BEGIN Input material

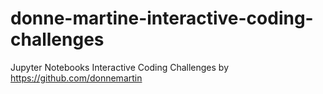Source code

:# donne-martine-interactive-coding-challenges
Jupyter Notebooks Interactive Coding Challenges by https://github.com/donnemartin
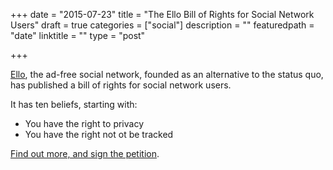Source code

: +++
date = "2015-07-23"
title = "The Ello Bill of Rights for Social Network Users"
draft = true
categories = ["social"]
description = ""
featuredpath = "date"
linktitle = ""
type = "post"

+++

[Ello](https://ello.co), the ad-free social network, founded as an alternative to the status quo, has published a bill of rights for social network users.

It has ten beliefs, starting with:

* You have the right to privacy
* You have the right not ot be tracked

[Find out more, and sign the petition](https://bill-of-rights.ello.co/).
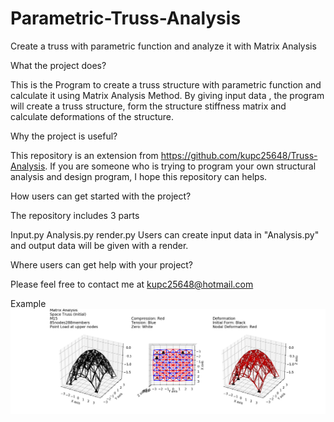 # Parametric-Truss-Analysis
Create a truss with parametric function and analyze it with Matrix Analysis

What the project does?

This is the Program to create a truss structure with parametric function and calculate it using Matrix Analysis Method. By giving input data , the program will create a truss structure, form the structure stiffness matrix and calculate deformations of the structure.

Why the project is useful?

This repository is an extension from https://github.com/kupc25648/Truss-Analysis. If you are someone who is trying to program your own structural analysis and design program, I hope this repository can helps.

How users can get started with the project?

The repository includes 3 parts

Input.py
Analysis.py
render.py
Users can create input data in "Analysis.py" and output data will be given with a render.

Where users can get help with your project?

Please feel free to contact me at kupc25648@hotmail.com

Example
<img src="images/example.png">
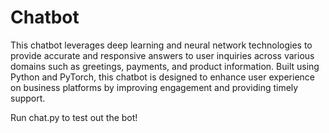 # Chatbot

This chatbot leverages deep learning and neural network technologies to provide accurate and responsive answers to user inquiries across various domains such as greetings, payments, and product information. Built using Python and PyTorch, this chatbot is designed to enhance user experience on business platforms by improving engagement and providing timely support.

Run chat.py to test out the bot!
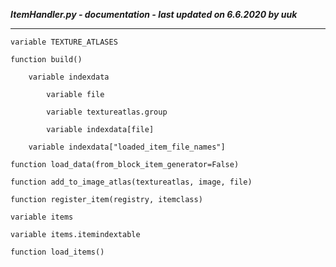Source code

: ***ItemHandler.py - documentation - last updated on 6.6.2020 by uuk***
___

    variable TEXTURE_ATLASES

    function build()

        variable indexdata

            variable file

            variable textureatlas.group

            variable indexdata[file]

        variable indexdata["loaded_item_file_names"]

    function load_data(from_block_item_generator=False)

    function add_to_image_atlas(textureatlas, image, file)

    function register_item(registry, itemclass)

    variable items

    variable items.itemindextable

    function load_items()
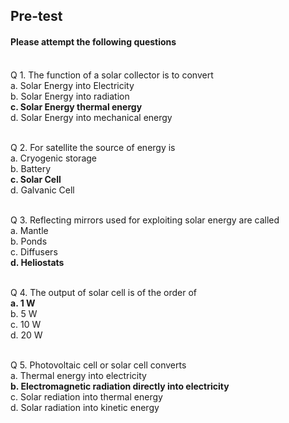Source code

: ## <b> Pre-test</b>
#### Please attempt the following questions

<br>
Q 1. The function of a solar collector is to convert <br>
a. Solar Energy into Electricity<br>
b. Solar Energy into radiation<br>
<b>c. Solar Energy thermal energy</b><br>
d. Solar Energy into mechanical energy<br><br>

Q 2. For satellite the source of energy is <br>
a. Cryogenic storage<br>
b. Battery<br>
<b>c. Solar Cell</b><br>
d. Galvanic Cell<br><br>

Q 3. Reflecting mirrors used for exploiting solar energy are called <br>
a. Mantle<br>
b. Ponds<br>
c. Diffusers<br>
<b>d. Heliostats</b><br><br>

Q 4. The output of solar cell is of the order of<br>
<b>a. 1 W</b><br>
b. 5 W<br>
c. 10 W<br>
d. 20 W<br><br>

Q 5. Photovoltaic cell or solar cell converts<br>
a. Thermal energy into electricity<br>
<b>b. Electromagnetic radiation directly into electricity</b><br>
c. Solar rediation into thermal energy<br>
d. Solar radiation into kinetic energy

END Input material

Aim of the task →
Leave out every picture and copy the rest of the records exactly.

Expected answer →
Source code

:# donne-martine-interactive-coding-challenges
Jupyter Notebooks Interactive Coding Challenges by https://github.com/donnemartin
Source code

: +++
date = "2015-07-23"
title = "The Ello Bill of Rights for Social Network Users"
draft = true
categories = ["social"]
description = ""
featuredpath = "date"
linktitle = ""
type = "post"

+++

[Ello](https://ello.co), the ad-free social network, founded as an alternative to the status quo, has published a bill of rights for social network users.

It has ten beliefs, starting with:

* You have the right to privacy
* You have the right not ot be tracked

[Find out more, and sign the petition](https://bill-of-rights.ello.co/).
 # Parametric-Truss-Analysis
Create a truss with parametric function and analyze it with Matrix Analysis

What the project does?

This is the Program to create a truss structure with parametric function and calculate it using Matrix Analysis Method. By giving input data , the program will create a truss structure, form the structure stiffness matrix and calculate deformations of the structure.

Why the project is useful?

This repository is an extension from https://github.com/kupc25648/Truss-Analysis. If you are someone who is trying to program your own structural analysis and design program, I hope this repository can helps.

How users can get started with the project?

The repository includes 3 parts

Input.py
Analysis.py
render.py
Users can create input data in "Analysis.py" and output data will be given with a render.

Where users can get help with your project?

Please feel free to contact me at kupc25648@hotmail.com

Example
<img src="images/example.png">
 # Chatbot

This chatbot leverages deep learning and neural network technologies to provide accurate and responsive answers to user inquiries across various domains such as greetings, payments, and product information. Built using Python and PyTorch, this chatbot is designed to enhance user experience on business platforms by improving engagement and providing timely support.

Run chat.py to test out the bot!
Source code

: ***ItemHandler.py - documentation - last updated on 6.6.2020 by uuk***
___

    variable TEXTURE_ATLASES

    function build()

        variable indexdata

            variable file

            variable textureatlas.group

            variable indexdata[file]

        variable indexdata["loaded_item_file_names"]

    function load_data(from_block_item_generator=False)

    function add_to_image_atlas(textureatlas, image, file)

    function register_item(registry, itemclass)

    variable items

    variable items.itemindextable

    function load_items()
Source code

: ## <b> Pre-test</b>
#### Please attempt the following questions

<br>
Q 1. The function of a solar collector is to convert <br>
a. Solar Energy into Electricity<br>
b. Solar Energy into radiation<br>
<b>c. Solar Energy thermal energy</b><br>
d. Solar Energy into mechanical energy<br><br>

Q 2. For satellite the source of energy is <br>
a. Cryogenic storage<br>
b. Battery<br>
<b>c. Solar Cell</b><br>
d. Galvanic Cell<br><br>

Q 3. Reflecting mirrors used for exploiting solar energy are called <br>
a. Mantle<br>
b. Ponds<br>
c. Diffusers<br>
<b>d. Heliostats</b><br><br>

Q 4. The output of solar cell is of the order of<br>
<b>a. 1 W</b><br>
b. 5 W<br>
c. 10 W<br>
d. 20 W<br><br>

Q 5. Photovoltaic cell or solar cell converts<br>
a. Thermal energy into electricity<br>
<b>b. Electromagnetic radiation directly into electricity</b><br>
c. Solar rediation into thermal energy<br>
d. Solar radiation into kinetic energy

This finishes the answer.